**Given entries**:

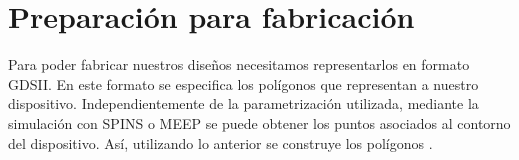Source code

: \section{Preparación para fabricación}

Para poder fabricar nuestros diseños necesitamos representarlos en formato GDSII.
En este formato se especifica los polígonos que representan a nuestro dispositivo.
Independientemente de la parametrización utilizada, mediante la simulación con SPINS o MEEP se puede obtener los puntos asociados al contorno del dispositivo.
Así, utilizando lo anterior se construye los polígonos \citep{Bogaerts2018}.
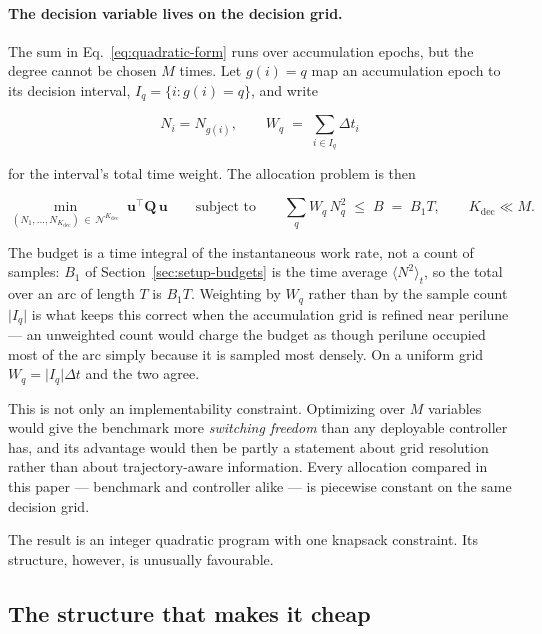 \paragraph{The decision variable lives on the decision grid.} The sum in
Eq.~\eqref{eq:quadratic-form} runs over accumulation epochs, but the degree
cannot be chosen $M$ times. Let $g(i)=q$ map an accumulation epoch to its
decision interval, $I_q=\{i: g(i)=q\}$, and write

\begin{equation}
  N_i = N_{g(i)} ,
  \qquad
  W_q \;=\; \sum_{i\in I_q}\Delta t_i
  \label{eq:interval-weight}
\end{equation}

for the interval's total time weight. The allocation problem is then

\begin{equation}
  \min_{(N_1,\dots,N_{K_{\mathrm{dec}}}) \,\in\, \mathcal{N}^{K_{\mathrm{dec}}}}
  \; \mathbf u^{\top}\mathbf Q\,\mathbf u
  \qquad \text{subject to} \qquad
  \sum_q W_q\,N_q^2 \;\le\; B \;=\; B_1 T ,
  \qquad K_{\mathrm{dec}} \ll M .
  \label{eq:allocation}
\end{equation}

The budget is a time integral of the instantaneous work rate, not a count of
samples: $B_1$ of Section~\ref{sec:setup-budgets} is the time average
$\langle N^2\rangle_t$, so the total over an arc of length $T$ is $B_1T$. Weighting by $W_q$ rather than by
the sample count $\lvert I_q\rvert$ is what keeps this correct when the
accumulation grid is refined near perilune --- an unweighted count would charge
the budget as though perilune occupied most of the arc simply because it is
sampled most densely. On a uniform grid $W_q=\lvert I_q\rvert\Delta t$ and the
two agree.

This is not only an implementability constraint. Optimizing over $M$ variables
would give the benchmark more \emph{switching freedom} than any deployable
controller has, and its advantage would then be partly a statement about grid
resolution rather than about trajectory-aware information. Every allocation
compared in this paper --- benchmark and controller alike --- is piecewise
constant on the same decision grid.

The result is an integer quadratic program with one knapsack constraint. Its
structure, however, is unusually favourable.

\subsection{The structure that makes it cheap}
\label{sec:problem-structure}

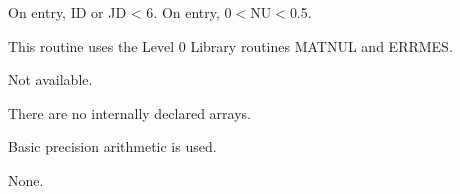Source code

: \begin{indicators}
 On entry, ID or JD < 6.
 On entry, 0${{<}}$NU${{<}}$0.5.
\end{indicators}
\begin{routines}
This routine uses the Level 0 Library routines MATNUL and ERRMES.
\end{routines}
\begin{timing}
Not available.
\end{timing}
\begin{storage}
There are no internally declared arrays.
\end{storage}
\begin{accuracy}
{{Basic precision}} arithmetic is used.
\end{accuracy}
\begin{comments}
None.
\end{comments}


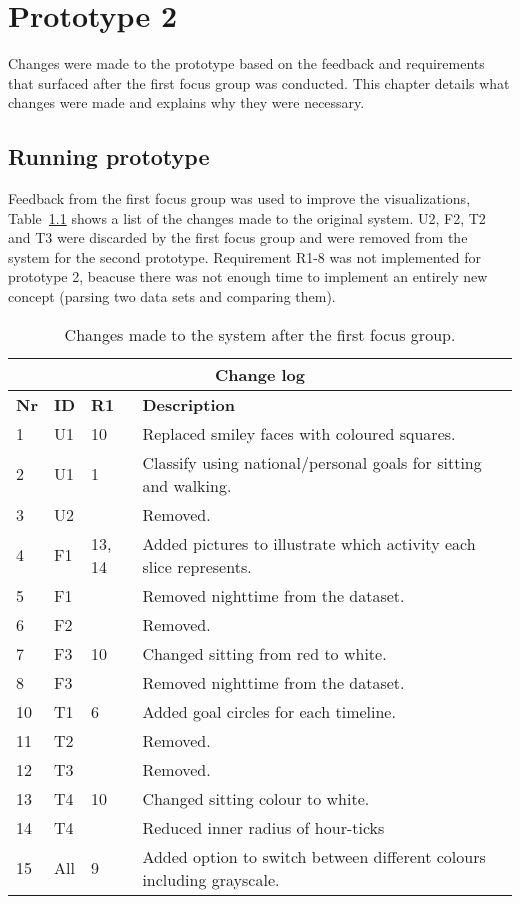 \chapter{Prototype 2}
\label{ch:prototype2}
Changes were made to the prototype based on the feedback and requirements that surfaced after the first focus group was conducted. This chapter details what changes were made and explains why they were necessary.

\section{Running prototype}
\label{sec:runningPrototype2}
Feedback from the first focus group was used to improve the visualizations, Table~\ref{fig:changeLog} shows a list of the changes made to the original system. U2, F2, T2 and T3 were discarded by the first focus group and were removed from the system for the second prototype. Requirement R1-8 was not implemented for prototype 2, beacuse there was not enough time to implement an entirely new concept (parsing two data sets and comparing them).

\begin{table}[h!]
  \centering
  \begin{tabular}{|l|l|l|p{8cm}|}
      \multicolumn{4}{c}{\textbf{Change log}} \\ \hline
      \textbf{Nr} & \textbf{ID} & \textbf{R1} & \textbf{Description} \\ \hline
      1  & U1  & 10       & Replaced smiley faces with coloured squares. \\ \hline
      2  & U1  & 1        & Classify using national/personal goals for sitting and walking.\\ \hline 
      3  & U2  &          & Removed. \\ \hline
      4  & F1  & 13, 14   & Added pictures to illustrate which activity each slice represents. \\ \hline
      5  & F1  &          & Removed nighttime from the dataset. \\ \hline
      6  & F2  &          & Removed. \\ \hline 
      7  & F3  & 10       & Changed sitting from red to white. \\ \hline
      8  & F3  &          & Removed nighttime from the dataset. \\ \hline
      10 & T1  & 6        & Added goal circles for each timeline. \\ \hline
      11 & T2  &          & Removed. \\ \hline
      12 & T3  &          & Removed. \\ \hline
      13 & T4  & 10       & Changed sitting colour to white. \\ \hline
      14 & T4  &          & Reduced inner radius of hour-ticks \\ \hline
      15 & All & 9        & Added option to switch between different colours including grayscale. \\ \hline
  \end{tabular}
  \caption[Changes made after the first focus group]{Changes made to the system after the first focus group.}
  \label{fig:changeLog}
\end{table}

**What to work on**: For this answer, return word for word the lines from the first line of the records through the line containing "This is not". Omit the pictures.

**Response**:
Source code

: \section{Preparación para fabricación}

Para poder fabricar nuestros diseños necesitamos representarlos en formato GDSII.
En este formato se especifica los polígonos que representan a nuestro dispositivo.
Independientemente de la parametrización utilizada, mediante la simulación con SPINS o MEEP se puede obtener los puntos asociados al contorno del dispositivo.
Así, utilizando lo anterior se construye los polígonos \citep{Bogaerts2018}.
 \paragraph{The decision variable lives on the decision grid.} The sum in
Eq.~\eqref{eq:quadratic-form} runs over accumulation epochs, but the degree
cannot be chosen $M$ times. Let $g(i)=q$ map an accumulation epoch to its
decision interval, $I_q=\{i: g(i)=q\}$, and write

\begin{equation}
  N_i = N_{g(i)} ,
  \qquad
  W_q \;=\; \sum_{i\in I_q}\Delta t_i
  \label{eq:interval-weight}
\end{equation}

for the interval's total time weight. The allocation problem is then

\begin{equation}
  \min_{(N_1,\dots,N_{K_{\mathrm{dec}}}) \,\in\, \mathcal{N}^{K_{\mathrm{dec}}}}
  \; \mathbf u^{\top}\mathbf Q\,\mathbf u
  \qquad \text{subject to} \qquad
  \sum_q W_q\,N_q^2 \;\le\; B \;=\; B_1 T ,
  \qquad K_{\mathrm{dec}} \ll M .
  \label{eq:allocation}
\end{equation}

The budget is a time integral of the instantaneous work rate, not a count of
samples: $B_1$ of Section~\ref{sec:setup-budgets} is the time average
$\langle N^2\rangle_t$, so the total over an arc of length $T$ is $B_1T$. Weighting by $W_q$ rather than by
the sample count $\lvert I_q\rvert$ is what keeps this correct when the
accumulation grid is refined near perilune --- an unweighted count would charge
the budget as though perilune occupied most of the arc simply because it is
sampled most densely. On a uniform grid $W_q=\lvert I_q\rvert\Delta t$ and the
two agree.

This is not only an implementability constraint. Optimizing over $M$ variables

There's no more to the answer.